In an overhyped primary fight against House Speaker Paul Ryan, Nehlen came up nearly 70 points short. While there were some superficial similarities between his uphill battle against Ryan and the contest the ended in Cantor's defeat by Dave Brat, the differences were clearer.
While anger over national issues, including immigration, was a factor in Cantor's surprise loss, the perception that the incumbent neglected his district as he climbed the leadership ladder was key to Brat's win.
Even Ryan's critics acknowledged he spent time at home. In fact, he originally cited his desire to be in the district with his family as an argument against running for speaker. By contrast, Nehlen was relatively new to Wisconsin and was largely backed by conservative immigration hawks living outside the state.
Yes, there were some larger trends fueling Nehlen's campaign, which is why Ryan made slight adjustments to his rhetoric on trade. But these trends weren't most powerful in the speaker's district. Donald Trump was never especially popular there and lost the Wisconsin primary to Ted Cruz.
It could yet be the case that conservative primary voters' priorities are changing or that nationalism versus globalism will become more important than the conservative RINO-hunting of past Republican primaries.
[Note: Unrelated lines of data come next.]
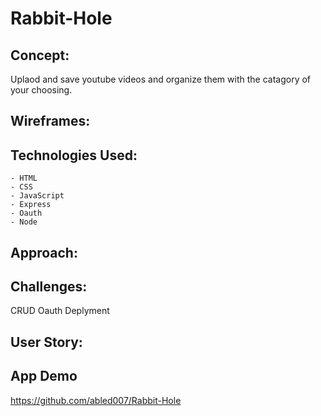 # Rabbit-Hole

## Concept:
Uplaod and save youtube videos and organize them with the catagory of your choosing. 

## Wireframes:

## Technologies Used:
    - HTML
    - CSS
    - JavaScript
    - Express
    - Oauth
    - Node

## Approach:


## Challenges:
CRUD
Oauth
Deplyment


## User Story:


## App Demo
https://github.com/abled007/Rabbit-Hole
A race against a sitting House speaker by a challenger with thin local roots promoted by non-Wisconsin pundits pushing a national political narrative was never the best place to test this theory.
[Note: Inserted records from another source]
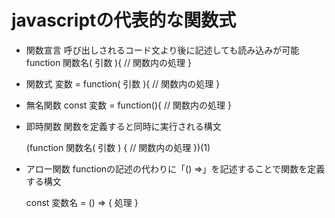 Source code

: # javascriptの代表的な関数式

- 関数宣言
  呼び出しされるコード文より後に記述しても読み込みが可能
function 関数名( 引数 ){
  // 関数内の処理
}

- 関数式
  変数 = function( 引数 ){
    // 関数内の処理
  }

- 無名関数
  const 変数 = function(){
    // 関数内の処理
  }

- 即時関数
  関数を定義すると同時に実行される構文
  
  (function 関数名( 引数 ) {
   // 関数内の処理 
  })(1)

- アロー関数
  functionの記述の代わりに「() =>」を記述することで関数を定義する構文

  const 変数名 = () => {
  処理
  }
Ryan's landslide win is nevertheless at least a short-term setback for the forces of Trumpism within the GOP. To really change the party, Republicans like Nehlen will need to win their primaries. That's especially true if Trump loses in November.
A party can be transformed even by a general election loser. Barry Goldwater and George McGovern were two of the biggest landslide losers in modern history yet the Republican and Democratic parties, respectively, today look much more like them than their intraparty opponents. But it requires people involved in the unsuccessful presidential campaign eventually being part of winning ones.
There will also be questions about how much of Trump's appeal was due to his celebrity status and business success as opposed to his positions on immigration and trade. That will go a long way toward establishing how replicable Trump's success with Republican voters is. Nevertheless, even winning issues need the right candidates and the right local political conditions.
Nationalist, populist conservatives should know better than anyone else the importance of homegrown candidates.